A day after Pope Francis created an international uproar by saying Catholics nuns had been subjected to “sexual slavery” by the founder of a French order, the Vatican sought to clarify his remarks.
“When the Holy Father, referring to the dissolution of a Congregation, spoke of ‘sexual slavery,’ he meant ‘manipulation,’ a form of abuse of power which is reflected also in sexual abuse,” said Vatican spokesman Alessandro Gisotti.
The Pope’s shocking comments were the first time he has publicly acknowledged the sexual abuse of nuns by Catholic bishops and priests. To date, much of the clergy abuse scandal has focused on minors, who represent the vast majority of cases.
But many Catholics say abuse of vulnerable adults, including nuns and seminarians, has long been a problem in the church. Some hope the church will address the issue at the upcoming meeting on the abuse crisis to be convened by Pope Francis from February 21 to 24 in Rome.
The Vatican’s own newspaper, L’Osservatore Romano, last week said abuse of nuns by priests and bishops at times is “made even worse by the fact that abuse of women brings about procreation and is therefore at the origin of forced abortions and children who aren’t recognized by priests.”
If the church “continues to close its eyes to the scandal,” wrote Lucetta Scaraffia, “the condition of oppression of women in the church will never change.”
The Pope’s comments, which came during a news conference aboard the papal plane on a return flight to Rome from the United Arab Emirates, come as the Catholic Church is dealing with sexual abuse scandals on several continents.
During the news conference, the Pope was asked by a reporter about the L’Osservatore article and how he might confront the issue of nuns abused by clergy.

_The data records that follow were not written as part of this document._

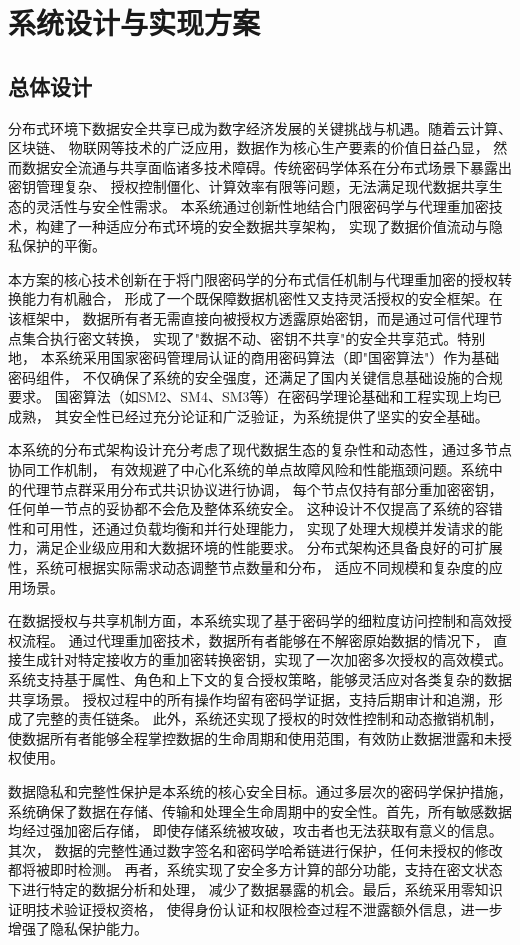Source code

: \chapter{系统设计与实现方案}
\section{总体设计}
分布式环境下数据安全共享已成为数字经济发展的关键挑战与机遇。随着云计算、区块链、
物联网等技术的广泛应用，数据作为核心生产要素的价值日益凸显，
然而数据安全流通与共享面临诸多技术障碍。传统密码学体系在分布式场景下暴露出密钥管理复杂、
授权控制僵化、计算效率有限等问题，无法满足现代数据共享生态的灵活性与安全性需求。
本系统通过创新性地结合门限密码学与代理重加密技术，构建了一种适应分布式环境的安全数据共享架构，
实现了数据价值流动与隐私保护的平衡。

本方案的核心技术创新在于将门限密码学的分布式信任机制与代理重加密的授权转换能力有机融合，
形成了一个既保障数据机密性又支持灵活授权的安全框架。在该框架中，
数据所有者无需直接向被授权方透露原始密钥，而是通过可信代理节点集合执行密文转换，
实现了"数据不动、密钥不共享"的安全共享范式。特别地，
本系统采用国家密码管理局认证的商用密码算法（即"国密算法"）作为基础密码组件，
不仅确保了系统的安全强度，还满足了国内关键信息基础设施的合规要求。
国密算法（如SM2、SM4、SM3等）在密码学理论基础和工程实现上均已成熟，
其安全性已经过充分论证和广泛验证，为系统提供了坚实的安全基础。

本系统的分布式架构设计充分考虑了现代数据生态的复杂性和动态性，通过多节点协同工作机制，
有效规避了中心化系统的单点故障风险和性能瓶颈问题。系统中的代理节点群采用分布式共识协议进行协调，
每个节点仅持有部分重加密密钥，任何单一节点的妥协都不会危及整体系统安全。
这种设计不仅提高了系统的容错性和可用性，还通过负载均衡和并行处理能力，
实现了处理大规模并发请求的能力，满足企业级应用和大数据环境的性能要求。
分布式架构还具备良好的可扩展性，系统可根据实际需求动态调整节点数量和分布，
适应不同规模和复杂度的应用场景。

在数据授权与共享机制方面，本系统实现了基于密码学的细粒度访问控制和高效授权流程。
通过代理重加密技术，数据所有者能够在不解密原始数据的情况下，
直接生成针对特定接收方的重加密转换密钥，实现了一次加密多次授权的高效模式。
系统支持基于属性、角色和上下文的复合授权策略，能够灵活应对各类复杂的数据共享场景。
授权过程中的所有操作均留有密码学证据，支持后期审计和追溯，形成了完整的责任链条。
此外，系统还实现了授权的时效性控制和动态撤销机制，
使数据所有者能够全程掌控数据的生命周期和使用范围，有效防止数据泄露和未授权使用。

数据隐私和完整性保护是本系统的核心安全目标。通过多层次的密码学保护措施，
系统确保了数据在存储、传输和处理全生命周期中的安全性。首先，所有敏感数据均经过强加密后存储，
即使存储系统被攻破，攻击者也无法获取有意义的信息。其次，
数据的完整性通过数字签名和密码学哈希链进行保护，任何未授权的修改都将被即时检测。
再者，系统实现了安全多方计算的部分功能，支持在密文状态下进行特定的数据分析和处理，
减少了数据暴露的机会。最后，系统采用零知识证明技术验证授权资格，
使得身份认证和权限检查过程不泄露额外信息，进一步增强了隐私保护能力。

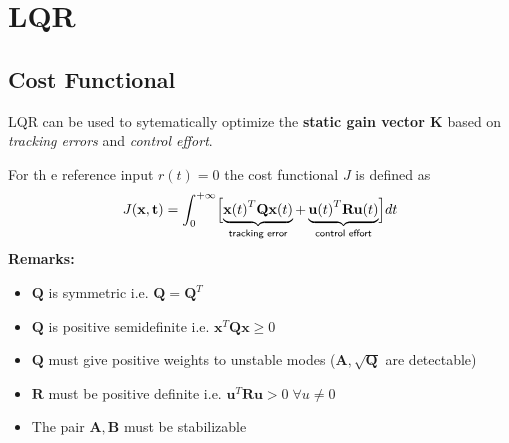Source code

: \section{LQR}
\subsection{Cost Functional}
LQR can be used to sytematically optimize the \textbf{static gain vector K} based on \textit{tracking errors} and \textit{control effort}.

For th   e reference input $r(t) = 0$ the cost functional $J$ is defined as
\noindent\begin{equation*}
    J(\mathbf{x,t})=\int_0^{+\infty} \Bigl[\underbrace{{\mathbf{x}(t)}^T\mathbf{Qx}(t)}_{\textsf{tracking error}} + \underbrace{{\mathbf{u}(t)}^T \mathbf{Ru}(t)}_{\textsf{control effort}} \Bigr]dt
\end{equation*}
\textbf{Remarks:}
\begin{itemize}
    \item $\mathbf{Q}$ is symmetric i.e. $\mathbf{Q}=\mathbf{Q}^T$
    \item $\mathbf{Q}$ is positive semidefinite i.e. $\mathbf{x}^T \mathbf{Qx} \geq 0$
    \item $\mathbf{Q}$ must give positive weights to unstable modes ($\mathbf{A}, \sqrt{\mathbf{Q}}$ are detectable)
    \item $\mathbf{R}$ must be positive definite i.e. $\mathbf{u}^T \mathbf{Ru} >0\; \forall u\neq 0$
    \item The pair $\mathbf{A,B}$ must be stabilizable
\end{itemize}

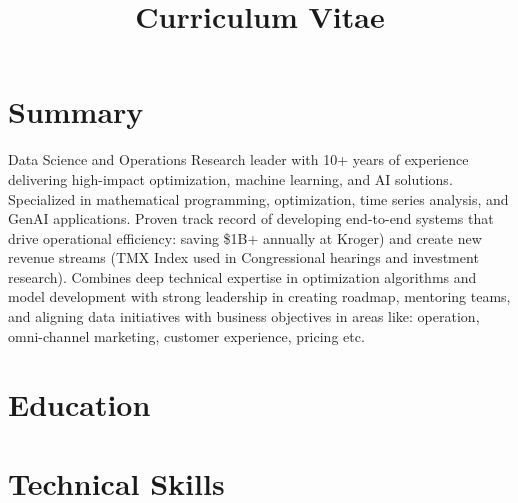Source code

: \documentclass[12pt,a4paper,sans]{moderncv}
\title{Curriculum Vitae}
\begin{document}
\setlength{\parskip}{1em}
\makecvtitle


\section{Summary}
Data Science and Operations Research leader with 10+ years of experience delivering high-impact optimization, machine learning, and AI solutions. Specialized in mathematical programming, optimization, time series analysis, and GenAI applications. Proven track record of developing end-to-end systems that drive operational efficiency: saving \$1B+ annually at Kroger) and create new revenue streams (TMX Index used in Congressional hearings and investment research). Combines deep technical expertise in optimization algorithms and model development with strong leadership in creating roadmap, mentoring teams, and aligning data initiatives with business objectives in areas like: operation, omni-channel marketing, customer experience, pricing etc. 
\section{Education}

\section{Technical Skills}
\end{document}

“There have been priests and also bishops who have done that,” the Pope said of sexually abusing nuns. “And I believe that it may still be being done. It’s not a thing that from the moment in which you realize it, it’s over. The thing goes forward like this. We’ve been working on this for a long time.”
Francis said the Vatican has “suspended some clerics, sent them away for this” and “dissolved” some orders of nuns “that were very tied up in this, a corruption.”

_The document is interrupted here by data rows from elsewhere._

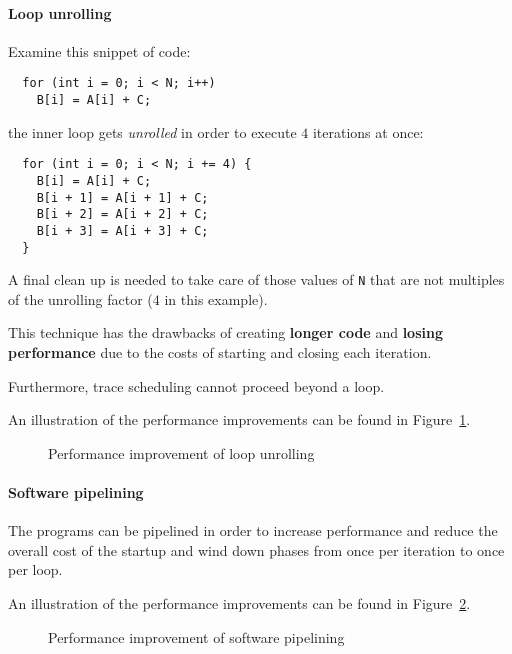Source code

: \documentclass[english]{article}
\begin{document}
\paragraph{Loop unrolling}
\label{par:loop-unrolling}

Examine this snippet of code:

\begin{verbatim}
  for (int i = 0; i < N; i++)
    B[i] = A[i] + C;
\end{verbatim}

the inner loop gets \textit{unrolled} in order to execute \(4\) iterations at once:

\begin{verbatim}
  for (int i = 0; i < N; i += 4) {
    B[i] = A[i] + C;
    B[i + 1] = A[i + 1] + C;
    B[i + 2] = A[i + 2] + C;
    B[i + 3] = A[i + 3] + C;
  }
\end{verbatim}

A final clean up is needed to take care of those values of \texttt{N} that are not multiples of the unrolling factor (\(4\) in this example).

This technique has the drawbacks of creating \textbf{longer code} and \textbf{losing performance} due to the costs of starting and closing each iteration.

Furthermore, trace scheduling cannot proceed beyond a loop.

\bigskip
An illustration of the performance improvements can be found in Figure~\ref{fig:performance-improvement-loop-unrolling}.

\begin{figure}[htbp]
  \bigskip
  \centering
  \caption{Performance improvement of loop unrolling}
  \label{fig:performance-improvement-loop-unrolling}
  \bigskip
\end{figure}

\paragraph{Software pipelining}
\label{par:software-pipelining}

The programs can be pipelined in order to increase performance and reduce the overall cost of the startup and wind down phases from once per iteration to once per loop.

\bigskip
An illustration of the performance improvements can be found in Figure~\ref{fig:performance-improvement-software-pipelining}.

\begin{figure}[htbp]
  \bigskip
  \centering
  \caption{Performance improvement of software pipelining}
  \label{fig:performance-improvement-software-pipelining}
  \bigskip
\end{figure}
\end{document}
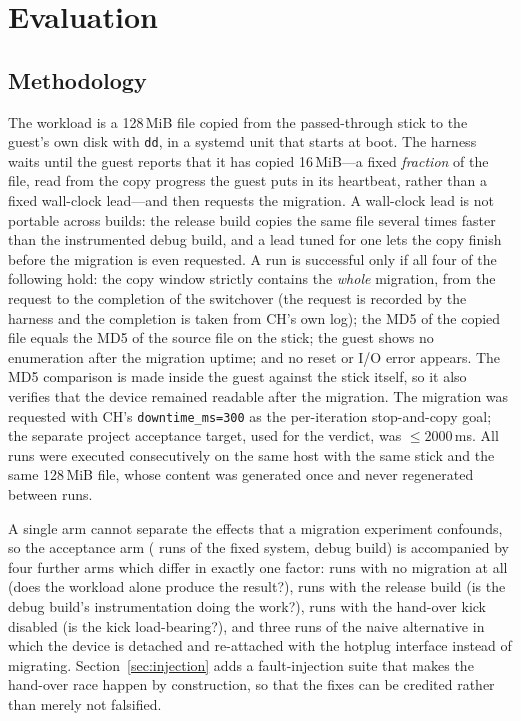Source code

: \documentclass[10pt,conference]{IEEEtran}
\newcommand{\code}[1]{\texttt{#1}}
\begin{document}
\section{Evaluation}
\label{sec:evaluation}

\subsection{Methodology}
The workload is a 128\,MiB file copied from the passed-through stick to the
guest's own disk with \code{dd}, in a systemd unit that starts at boot. The
harness waits until the guest reports that it has copied 16\,MiB---a fixed
\emph{fraction} of the file, read from the copy progress the guest puts in its
heartbeat, rather than a fixed wall-clock lead---and then requests the
migration. A wall-clock lead is not portable across builds: the release build
copies the same file several times faster than the instrumented debug build, and
a lead tuned for one lets the copy finish before the migration is even requested.
A run is successful only if
all four of the following hold: the copy window strictly contains the
\emph{whole} migration, from the request to the completion of the switchover
(the request is recorded by the harness and the completion is taken from CH's own log); the MD5 of the copied file equals the MD5 of
the source file on the stick; the guest shows no enumeration after the migration
uptime; and no reset or I/O error appears. The MD5 comparison is made inside the
guest against the stick itself, so it also verifies that the device remained
readable after the migration. The migration was requested with CH's
\code{downtime\_ms=300} as the per-iteration stop-and-copy goal; the separate
project acceptance target, used for the verdict, was $\le 2000$\,ms. All runs
were executed consecutively on the same host with the same stick and the same
128\,MiB file, whose content was generated once and never regenerated between
runs.

A single arm cannot separate the effects that a migration experiment confounds,
so the acceptance arm (\TotalRuns{} runs of the fixed system, debug build) is
accompanied by four further arms which differ in exactly one factor:
\ControlRuns{} runs with no migration at all (does the workload alone produce the
result?), \ReleaseRuns{} runs with the release build (is the debug build's
instrumentation doing the work?), \KickOffRuns{} runs with the hand-over kick
disabled (is the kick load-bearing?), and three runs of the naive alternative in
which the device is detached and re-attached with the hotplug interface instead
of migrating. Section~\ref{sec:injection} adds a fault-injection suite that
makes the hand-over race happen by construction, so that the fixes can be
credited rather than merely not falsified.
\end{document}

“Must something more be done? Yes. Do we have the will? Yes,” he said.
Francis mentioned the case of one order of nuns in particular, in France, in which his predecessor, Pope Emeritus Benedict XVI, had tried to take action but was thwarted by Vatican insiders. At the time, Benedict was a cardinal and head of the Vatican’s doctrinal office.

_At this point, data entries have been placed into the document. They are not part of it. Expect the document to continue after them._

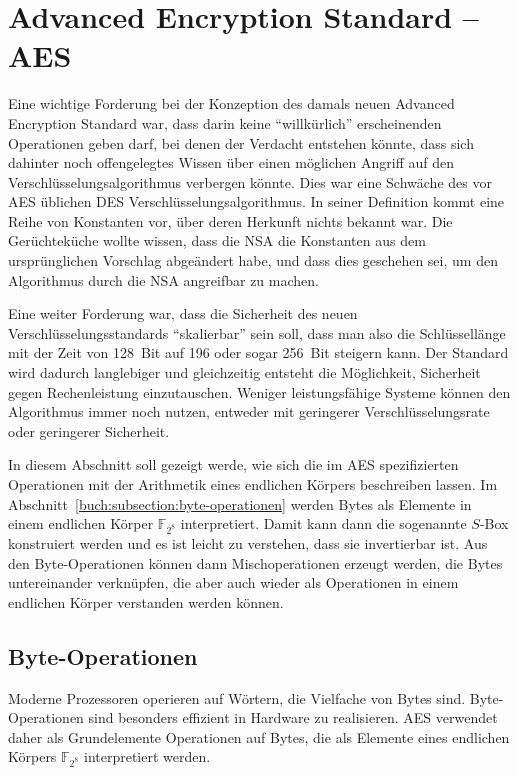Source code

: %
%
%
\section{Advanced Encryption Standard -- AES
\label{buch:section:aes}}
Eine wichtige Forderung bei der Konzeption des damals neuen
Advanced Encryption Standard war, dass darin keine ``willkürlich''
erscheinenden Operationen geben darf, bei denen der Verdacht
entstehen könnte, dass sich dahinter noch offengelegtes Wissen
über einen möglichen Angriff auf den Verschlüsselungsalgorithmus
verbergen könnte.
Dies war eine Schwäche des vor AES üblichen DES Verschlüsselungsalgorithmus.
In seiner Definition kommt eine Reihe von Konstanten vor, über deren
Herkunft nichts bekannt war.
Die Gerüchteküche wollte wissen, dass die NSA die Konstanten aus dem
ursprünglichen Vorschlag abgeändert habe, und dass dies geschehen sei,
um den Algorithmus durch die NSA angreifbar zu machen.

Eine weiter Forderung war, dass die Sicherheit des neuen
Verschlüsselungsstandards ``skalierbar'' sein soll, dass man also
die Schlüssellänge mit der Zeit von 128~Bit auf 196 oder sogar 256~Bit
steigern kann.
Der Standard wird dadurch langlebiger und gleichzeitig entsteht die
Möglichkeit, Sicherheit gegen Rechenleistung einzutauschen.
Weniger leistungsfähige Systeme können den Algorithmus immer noch
nutzen, entweder mit geringerer Verschlüsselungsrate oder geringerer
Sicherheit.

In diesem Abschnitt soll gezeigt werde, wie sich die im AES
spezifizierten Operationen mit der Arithmetik 
eines endlichen Körpers beschreiben lassen.
Im Abschnitt~\ref{buch:subsection:byte-operationen} werden
Bytes als Elemente in einem endlichen Körper $\mathbb{F}_{2^8}$
interpretiert.
Damit kann dann die sogenannte $S$-Box konstruiert werden und
es ist leicht zu verstehen, dass sie invertierbar ist.
Aus den Byte-Operationen können dann Mischoperationen erzeugt
werden, die Bytes untereinander verknüpfen, die aber auch wieder
als Operationen in einem endlichen Körper verstanden werden können.

\subsection{Byte-Operationen
\label{buch:subsection:byte-operationen}}
Moderne Prozessoren operieren auf Wörtern, die Vielfache von Bytes sind.
Byte-Operationen sind besonders effizient in Hardware zu realisieren.
AES verwendet daher als Grundelemente Operationen auf Bytes, die als
Elemente eines endlichen Körpers $\mathbb{F}_{2^8}$ interpretiert werden.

“But when he became Pope, the first thing (he said was) bring me this from the archives and he began,” Pope Francis said.
“Pope Benedict had the courage to dissolve a women’s congregation that had a certain level because this slavery of women had entered, even sexual slavery, by clerics or by the founder,” the Pope said.
According to the Vatican, Pope Francis was referring to the Community of St. John, a religious group founded in France in the 1970s. The group split into two, with one moving to Spain, after the founder died.
In 2013, the community publicly acknowledged that its founder, the Rev. Marie-Dominique Philippe, “sometimes made gestures contrary to chastity,” with several women under his spiritual direction, according to La Croix, a Catholic newspaper in France. No mention was publicly made at the time of allegations of “sexual slavery.” Phillipe died in 2006.
Pope Benedict XVI dissolved the splinter group of St. John in 2013, a move that Pope Francis praised as “strong” and “consistent.”
In recent months, CNN, the Associated Press and several other media outlets have highlighted the abuse of nuns by bishops in Asia, South America and Africa.
“There are cases, usually in new congregations and in some regions more than others,” Francis said on Tuesday. “We’re working on it.”